I hear her snort of derision. Before I blow any chance I could have, the words flood out of me.

“Josie was bipolar, okay? She was off her meds. I got home from a deployment to find her about to drown Ace in a scalding hot bath. We fought over the baby, and I pushed her away. I put my full force behind it, and she hit her head. She fuckin’ died, Trix.

I killed Ace’s mom. Is that what you wanted to hear? ”

“Freak.” Her word is pure horror, but there’s sympathy in her expression.
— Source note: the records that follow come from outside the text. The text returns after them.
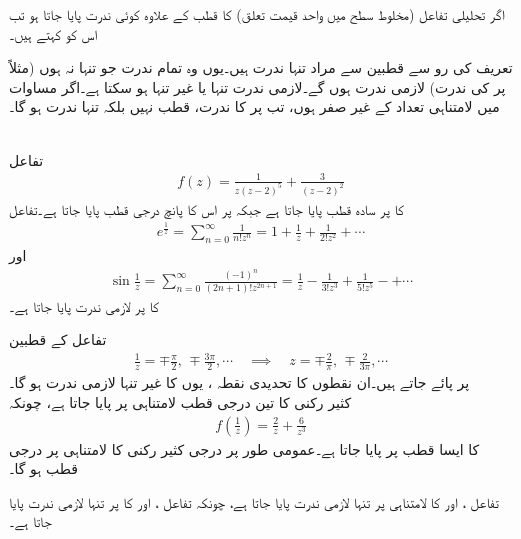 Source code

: اگر تحلیلی تفاعل  (مخلوط سطح میں واحد قیمت تعلق) کا قطب کے علاوہ کوئی ندرت پایا جاتا ہو تب اس کو  کہتے ہیں۔

تعریف کی رو سے قطبین سے مراد تنہا ندرت ہیں۔یوں وہ تمام ندرت جو تنہا نہ ہوں (مثلاً  پر  کی ندرت) لازمی ندرت ہوں گے۔لازمی ندرت تنہا یا غیر تنہا ہو سکتا ہے۔اگر مساوات  میں لامتناہی تعداد کے  غیر صفر ہوں، تب  پر  کا ندرت، قطب نہیں بلکہ تنہا ندرت ہو گا۔

\quad {}\\
تفاعل
\begin{align*}
f(z)=\frac{1}{z(z-2)^5}+\frac{3}{(z-2)^2}
\end{align*}
کا  پر سادہ قطب پایا جاتا ہے جبکہ  پر اس کا پانچ درجی قطب پایا جاتا ہے۔تفاعل
\begin{align}
e^{\frac{1}{z}}=\sum\limits_{n=0}^{\infty} \frac{1}{n!z^n}=1+\frac{1}{z}+\frac{1}{2!z^2}+\cdots
\end{align}
اور
\begin{align}
\sin \frac{1}{z}=\sum\limits_{n=0}^{\infty} \frac{(-1)^n}{(2n+1)!z^{2n+1}}=\frac{1}{z}-\frac{1}{3!z^3}+\frac{1}{5!z^5}-+\cdots
\end{align}
کا  پر لازمی ندرت پایا جاتا ہے۔

تفاعل  کے قطبین
\begin{align*}
\frac{1}{z}=\mp\frac{\pi}{2},\,\mp\frac{3\pi}{2},\cdots \quad \implies \quad z=\mp \frac{2}{\pi},\, \mp \frac{2}{3\pi},\cdots
\end{align*}
پر پائے جاتے ہیں۔ان نقطوں کا تحدیدی نقطہ ، یوں  کا غیر تنہا لازمی ندرت ہو گا۔
\quad {}\\
کثیر رکنی  کا تین درجی قطب لامتناہی پر پایا جاتا ہے، چونکہ
\begin{align*}
f(\frac{1}{z})=\frac{2}{z}+\frac{6}{z^3}
\end{align*}
کا ایسا قطب  پر پایا جاتا ہے۔عمومی طور پر  درجی کثیر رکنی کا لامتناہی پر  درجی قطب ہو گا۔

تفاعل ،  اور  کا لامتناہی پر تنہا لازمی ندرت پایا جاتا ہے، چونکہ تفاعل ،  اور  کا  پر تنہا لازمی ندرت پایا جاتا ہے۔

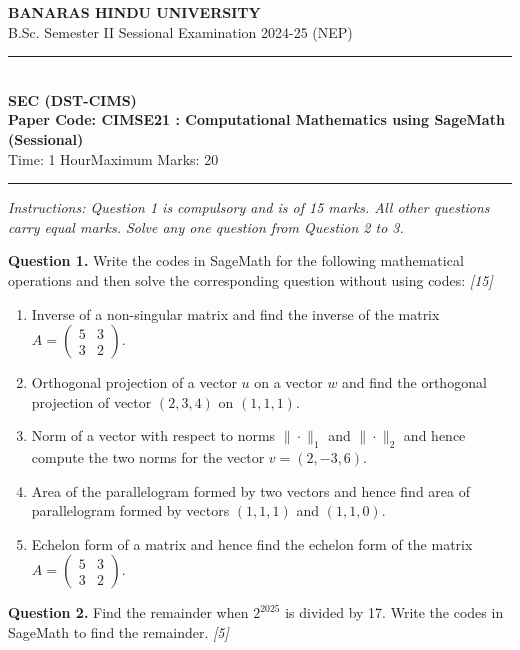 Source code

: \documentclass[11pt,a4paper]{article}
\newcommand{\pts}[1]{\hfill \textit{[#1]}}
\begin{document}
\begin{center}
  {\large\bfseries BANARAS HINDU UNIVERSITY}\\[2pt]
  {\normalsize B.Sc. Semester II Sessional Examination 2024-25 (NEP)}\\[6pt]
  \rule{0.8\linewidth}{0.5pt}\\[6pt]
  {\large\bfseries SEC (DST-CIMS)}\\[4pt]
  {\large\bfseries Paper Code: CIMSE21 : Computational Mathematics using SageMath (Sessional)}\\[4pt]
  {\normalsize Time: 1 Hour\hfill Maximum Marks: 20}
\end{center}

\rule{\linewidth}{0.4pt}

\smallskip

\noindent \textit{Instructions: Question 1 is compulsory and is of 15 marks. All other questions carry equal marks. Solve any one question from Question 2 to 3.}

\bigskip

\noindent \textbf{Question 1.} Write the codes in SageMath for the following mathematical operations and then solve the corresponding question without using codes: \pts{15}
\begin{enumerate}[label=(\alph*)]
  \item Inverse of a non-singular matrix and find the inverse of the matrix $A = \begin{pmatrix} 5 & 3 \\ 3 & 2 \end{pmatrix}$.
  \item Orthogonal projection of a vector $u$ on a vector $w$ and find the orthogonal projection of vector $(2, 3, 4)$ on $(1, 1, 1)$.
  \item Norm of a vector with respect to norms $\|\cdot\|_1$ and $\|\cdot\|_2$ and hence compute the two norms for the vector $v = (2, -3, 6)$.
  \item Area of the parallelogram formed by two vectors and hence find area of parallelogram formed by vectors $(1, 1, 1)$ and $(1, 1, 0)$.
  \item Echelon form of a matrix and hence find the echelon form of the matrix $A = \begin{pmatrix} 5 & 3 \\ 3 & 2 \end{pmatrix}$.
\end{enumerate}

\bigskip

\noindent \textbf{Question 2.} Find the remainder when $2^{2025}$ is divided by 17. Write the codes in SageMath to find the remainder. \pts{5}
\end{document}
As if the two emotions are warring with each other.

“It was called accidental death because Josie’s mom witnessed the altercation and wanted Ace to have at least one parent he could depend on.

” Taking a shuddering breath, I voice a conclusion that’s only recently come into my head.
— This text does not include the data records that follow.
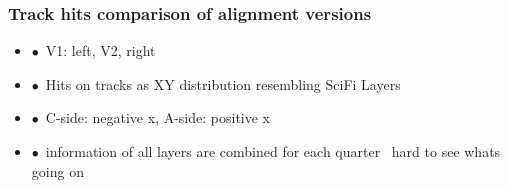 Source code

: \documentclass[aspectratio=1610, 12pt]{beamer}
\begin{document}
\begin{frame}\frametitle{Track hits comparison of alignment versions}
  \begin{itemize}
    \item $\bullet$\, V1: left, V2, right
    \item $\bullet$\, Hits on tracks as XY distribution resembling SciFi Layers
    \item $\bullet$\, C-side: negative x, A-side: positive x
    \item $\bullet$\, information of all layers are combined for each quarter \to\, hard to see whats going on
  \end{itemize}
  \begin{figure}
  \end{figure}
\end{frame}
\end{document}
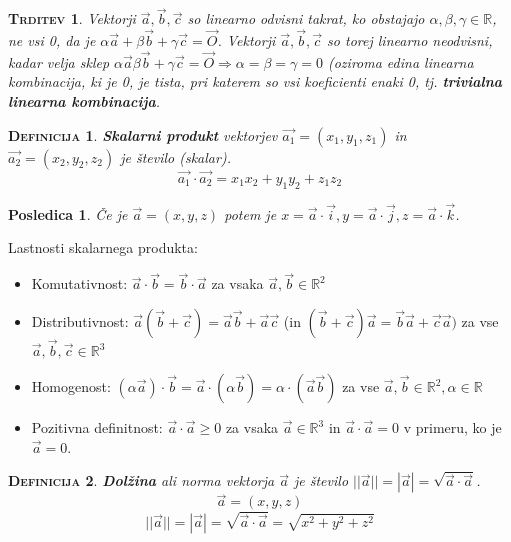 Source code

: \documentclass[a4paper,12pt]{article}
\newtheorem*{trditev}{\textsc{Trditev}}
\newtheorem*{posl}{Posledica}
\newtheorem*{definicija}{\textsc{Definicija}}
\begin{document}
\begin{trditev}
 Vektorji $\vec{a}, \vec{b}, \vec{c}$ so linearno odvisni takrat, ko obstajajo $\alpha, \beta, \gamma \in \mathbb{R}$, ne vsi 0, da je $\alpha \vec{a} + \beta \vec{b} + \gamma \vec{c} = \vec{O}$. Vektorji $\vec{a}, \vec{b}, \vec{c}$ so torej linearno neodvisni, kadar velja sklep $\alpha \vec{a} \beta \vec{b} + \gamma \vec{c} = \vec{O} \Rightarrow \alpha = \beta = \gamma = 0$ (oziroma edina linearna kombinacija, ki je 0, je tista, pri katerem so vsi koeficienti enaki 0, tj. \textbf{trivialna linearna kombinacija}.\\
\end{trditev}

\begin{definicija}
\textbf{Skalarni produkt} vektorjev $\vec{a_1}=(x_1, y_1, z_1)$ in $\vec{a_2} = (x_2, y_2, z_2)$ je število (skalar). $$ \vec{a_1} \cdot \vec{a_2} = x_1 x_2 + y_1 y_2 + z_1 z_2$$ 
\end{definicija}

\begin{posl}
Če je $\vec{a} = (x,y,z)$ potem je $x= \vec{a} \cdot \vec{i}, y = \vec{a} \cdot \vec{j}, z = \vec{a} \cdot \vec{k}$.\\
\end{posl}

Lastnosti skalarnega produkta:
\begin{itemize}
\item Komutativnost: $\vec{a} \cdot \vec{b} = \vec{b} \cdot \vec{a}$ za vsaka $\vec{a}, \vec{b} \in \mathbb{R}^2$
\item Distributivnost: $\vec{a}(\vec{b} + \vec{c}) = \vec{a} \vec{b} + \vec{a} \vec{c}$  (in $(\vec{b} + \vec{c}) \vec{a} = \vec{b} \vec{a} + \vec{c} \vec{a})$ za vse $\vec{a}, \vec{b}, \vec{c} \in \mathbb{R}^3$
\item Homogenost: $(\alpha \vec{a}) \cdot \vec{b} = \vec{a} \cdot (\alpha \vec{b}) = \alpha \cdot (\vec{a} \vec{b})$ za vse $\vec{a}, \vec{b} \in \mathbb{R}^2, \alpha \in \mathbb{R}$
\item Pozitivna definitnost: $\vec{a} \cdot \vec{a} \geq 0$ za vsaka $\vec{a} \in \mathbb{R}^3$ in $\vec{a} \cdot \vec{a} = 0$ v primeru, ko je $\vec{a} = 0$.\\
\end{itemize}

\begin{definicija}
\textbf{Dolžina} ali norma vektorja $\vec{a}$ je število $||\vec{a}|| = |\vec{a}| = \sqrt{\vec{a} \cdot \vec{a}}$. $$ \vec{a} = (x,y,z)$$ $$|| \vec{a}|| = |\vec{a}| = \sqrt{\vec{a} \cdot \vec{a}} = \sqrt{x^2 + y^2 + z^2}$$
\end{definicija}
\end{document}
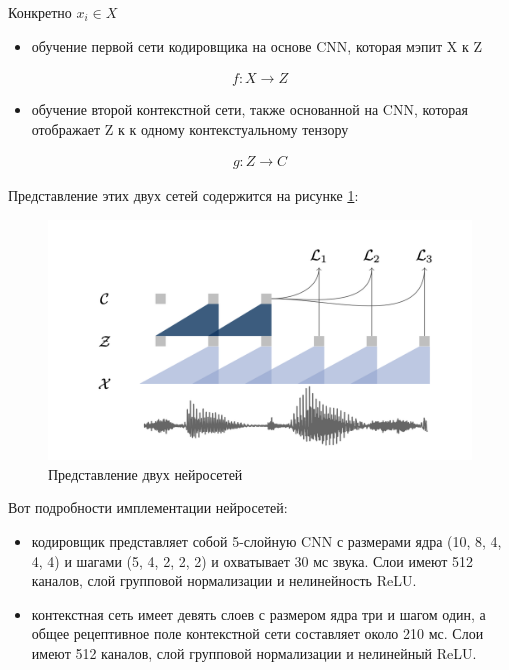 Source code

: Конкретно $x_i \in X$
\begin{itemize}
 \item обучение первой сети кодировщика на основе CNN, которая мэпит X к Z
\end{itemize}

\begin{equation}
  \begin{gathered}
    f : X \rightarrow Z
  \end{gathered}
  \label{eq:speach_formula_12}
\end{equation}


\begin{itemize}
  \item обучение второй контекстной сети, также основанной на CNN, которая отображает Z к к одному контекстуальному тензору
\end{itemize}

\begin{equation}
  \begin{gathered}
    g : Z \rightarrow C
  \end{gathered}
  \label{eq:speach_formula_13}
\end{equation}

Представление этих двух сетей содержится на рисунке \ref{pic:wav}:

\begin{figure}[h]
\includegraphics[width=0.75\columnwidth]{./img/wav_0.png}
\centering
\caption{Представление двух нейросетей}
\label{pic:wav}
\end{figure}
  
Вот подробности имплементации нейросетей: 
\begin{itemize}
  \item кодировщик представляет собой 5-слойную CNN с размерами ядра (10, 8, 4, 4, 4) и шагами (5, 4, 2, 2, 2) и охватывает 30 мс звука. Слои имеют 512 каналов, слой групповой нормализации и нелинейность ReLU.
  \item контекстная сеть имеет девять слоев с размером ядра три и шагом один, а общее рецептивное поле контекстной сети составляет около 210 мс. Слои имеют 512 каналов, слой групповой нормализации и нелинейный ReLU.
 \end{itemize}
“I think I fell for Toni as recompense for taking Ace’s mom from him.

His aunt seemed like she was a good woman – or that’s what she let me see.

She’d have been a good substitute mother, even looked like his real one.
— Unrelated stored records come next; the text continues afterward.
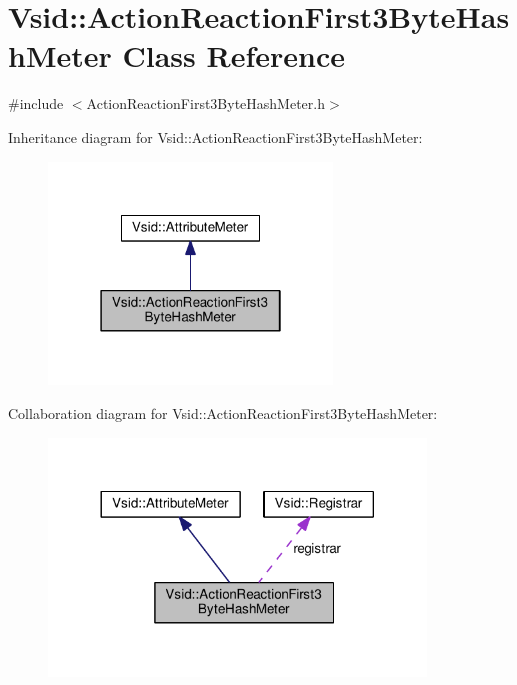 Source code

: \hypertarget{class_vsid_1_1_action_reaction_first3_byte_hash_meter}{\section{Vsid\-:\-:Action\-Reaction\-First3\-Byte\-Hash\-Meter Class Reference}
\label{class_vsid_1_1_action_reaction_first3_byte_hash_meter}
}


{\ttfamily \#include $<$Action\-Reaction\-First3\-Byte\-Hash\-Meter.\-h$>$}



Inheritance diagram for Vsid\-:\-:Action\-Reaction\-First3\-Byte\-Hash\-Meter\-:
\nopagebreak
\begin{figure}[H]
\begin{center}
\leavevmode
\includegraphics[width=214pt]{class_vsid_1_1_action_reaction_first3_byte_hash_meter__inherit__graph}
\end{center}
\end{figure}


Collaboration diagram for Vsid\-:\-:Action\-Reaction\-First3\-Byte\-Hash\-Meter\-:
\nopagebreak
\begin{figure}[H]
\begin{center}
\leavevmode
\includegraphics[width=284pt]{class_vsid_1_1_action_reaction_first3_byte_hash_meter__coll__graph}
\end{center}
\end{figure}
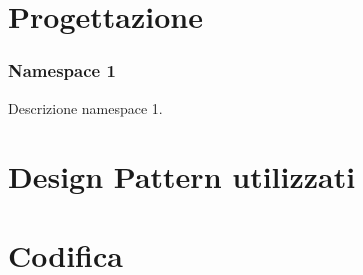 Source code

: \section{Progettazione}
\label{sec:progettazione}

\subsubsection{Namespace 1} %
Descrizione namespace 1.

\begin{namespacedesc}
\end{namespacedesc}


\section{Design Pattern utilizzati}

\section{Codifica}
I didn’t admit it at the time, but there was a part of me that hoped we could make it work because Ace deserved it – he suggested we get together, did you know that?

” I don’t wait for her to answer. “She was nice, good to Ace, and I thought she liked me. A good basis for a relationship, huh?”

“Sounds fucking perfect,” she mocks. “You replace his mom with his aunt out of guilt. Come on, Freak. You fell head over heels for her.”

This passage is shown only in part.